2009-12-15 09:52:52

by Ingo Molnar

[permalink] [raw]
Subject: Re: [tip:perf/diff] perf diff: Introduce tool to show performance difference


'perf diff' looks to be very useful!

I think we want to improve the default output some more:

For example there should be column names like for perf report:

# Overhead Command Shared Object Symbol
# ........ ......... ............................ ......
#
13.87% hackbench [kernel] [k] _raw_spin_lock
5.60% hackbench [kernel] [k] copy_user_generic_string
5.23% hackbench [kernel] [k] __cache_free

Secondly, here's the current output of two successive 'hackbench 10' run:

1 +2381 +58 [kernel.kallsyms] avc_has_perm_noaudit
2 -26 [kernel.kallsyms] clear_page_c
3 +107 +29 [kernel.kallsyms] _raw_spin_lock
4 +106 +23 [kernel.kallsyms] _raw_spin_lock
5 +105 +22 [kernel.kallsyms] _raw_spin_lock
6 +104 +21 [kernel.kallsyms] _raw_spin_lock
7 +103 +20 [kernel.kallsyms] _raw_spin_lock
8 +102 +20 [kernel.kallsyms] _raw_spin_lock
9 +101 +19 [kernel.kallsyms] _raw_spin_lock
10 -6 -28 [kernel.kallsyms] selinux_task_wait
11 +99 +18 [kernel.kallsyms] _raw_spin_lock
12 +98 +18 [kernel.kallsyms] _raw_spin_lock
13 +97 +18 [kernel.kallsyms] _raw_spin_lock
14 +96 +18 [kernel.kallsyms] _raw_spin_lock
15 +220 +20 [kernel.kallsyms] _raw_spin_lock_irqsave
16 +94 +17 [kernel.kallsyms] _raw_spin_lock
17 +93 +17 [kernel.kallsyms] _raw_spin_lock
18 +92 +16 [kernel.kallsyms] _raw_spin_lock
19 +9648 +30 [kernel.kallsyms] copy_page_c
20 +90 +15 [kernel.kallsyms] _raw_spin_lock
21 +89 +15 [kernel.kallsyms] _raw_spin_lock

beyond the missing column names, there's some other things visible too:

- the symbol names are per pid, so they repeat all over again. I think we
want the default output to be like perf report's, i.e. PIDs get summarized
over commands.

Furthermore, i think -p should be enabled by default. Especially with a lot of
functions the +/- notation isnt very obvious at first sight.

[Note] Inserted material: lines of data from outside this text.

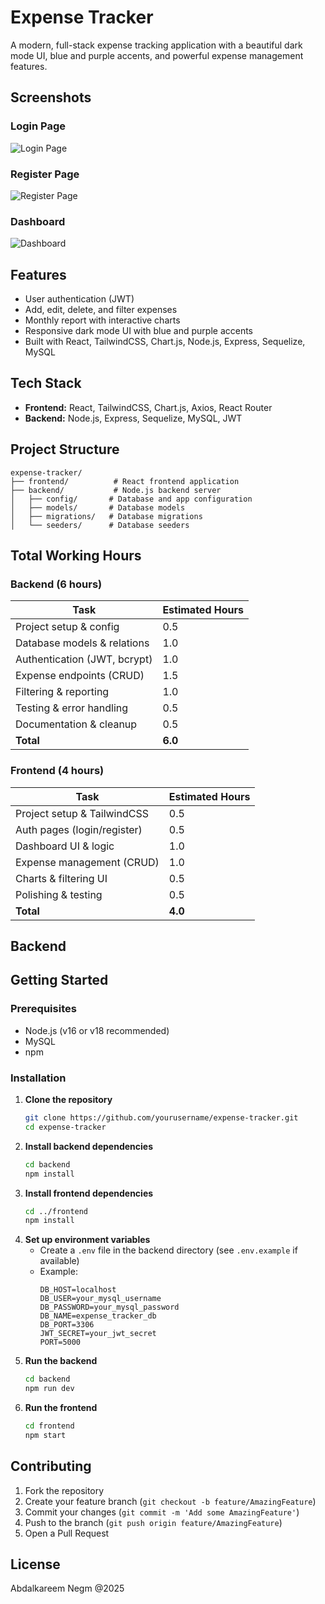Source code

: # Expense Tracker

A modern, full-stack expense tracking application with a beautiful dark mode UI, blue and purple accents, and powerful expense management features.

## Screenshots

### Login Page
![Login Page](./frontend/screenshots/login.png)

### Register Page
![Register Page](./frontend/screenshots/register.png)

### Dashboard
![Dashboard](./frontend/screenshots/dashboard.png)

## Features

- User authentication (JWT)
- Add, edit, delete, and filter expenses
- Monthly report with interactive charts
- Responsive dark mode UI with blue and purple accents
- Built with React, TailwindCSS, Chart.js, Node.js, Express, Sequelize, MySQL

## Tech Stack

- **Frontend:** React, TailwindCSS, Chart.js, Axios, React Router
- **Backend:** Node.js, Express, Sequelize, MySQL, JWT

## Project Structure

```
expense-tracker/
├── frontend/          # React frontend application
├── backend/           # Node.js backend server
│   ├── config/       # Database and app configuration
│   ├── models/       # Database models
│   ├── migrations/   # Database migrations
│   └── seeders/      # Database seeders
```


## Total Working Hours

### Backend (6 hours)
| Task                        | Estimated Hours |
|-----------------------------|-----------------|
| Project setup & config      | 0.5             |
| Database models & relations | 1.0             |
| Authentication (JWT, bcrypt)| 1.0             |
| Expense endpoints (CRUD)    | 1.5             |
| Filtering & reporting       | 1.0             |
| Testing & error handling    | 0.5             |
| Documentation & cleanup     | 0.5             |
| **Total**                   | **6.0**         |

### Frontend (4 hours)
| Task                        | Estimated Hours |
|-----------------------------|-----------------|
| Project setup & TailwindCSS | 0.5             |
| Auth pages (login/register) | 0.5             |
| Dashboard UI & logic        | 1.0             |
| Expense management (CRUD)   | 1.0             |
| Charts & filtering UI       | 0.5             |
| Polishing & testing         | 0.5             |
| **Total**                   | **4.0**         |

## Backend

## Getting Started

### Prerequisites
- Node.js (v16 or v18 recommended)
- MySQL
- npm

### Installation

1. **Clone the repository**
   ```bash
   git clone https://github.com/yourusername/expense-tracker.git
   cd expense-tracker
   ```
2. **Install backend dependencies**
   ```bash
   cd backend
   npm install
   ```
3. **Install frontend dependencies**
   ```bash
   cd ../frontend
   npm install
   ```
4. **Set up environment variables**
   - Create a `.env` file in the backend directory (see `.env.example` if available)
   - Example:
     ```
     DB_HOST=localhost
     DB_USER=your_mysql_username
     DB_PASSWORD=your_mysql_password
     DB_NAME=expense_tracker_db
     DB_PORT=3306
     JWT_SECRET=your_jwt_secret
     PORT=5000
     ```
5. **Run the backend**
   ```bash
   cd backend
   npm run dev
   ```
6. **Run the frontend**
   ```bash
   cd frontend
   npm start
   ```

## Contributing

1. Fork the repository
2. Create your feature branch (`git checkout -b feature/AmazingFeature`)
3. Commit your changes (`git commit -m 'Add some AmazingFeature'`)
4. Push to the branch (`git push origin feature/AmazingFeature`)
5. Open a Pull Request

## License
Abdalkareem Negm @2025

I.e. output like this would be more useful i think:

baseline delta command symbol
-----------------------------------------------------------
13.87% +0.11% hackbench [k] _raw_spin_lock
5.60% -2.53% hackbench [k] copy_user_generic_string
5.23% -0.14% hackbench [k] __cache_free
4.30% -2.59% hackbench [k] unix_stream_recvmsg
3.35% -1.56% hackbench [k] avc_has_perm_noaudit
-----------------------------------------------------------
Sum:
0.51% +- 0.05% less time elapsed

The relative position can be printed too but should not necessarily be the
default. Printing the delta in elapsed time is also very important, because
not only do we want to know the after/before profile delta, we also want to
see the tangible result in elapsed time - via the same tool.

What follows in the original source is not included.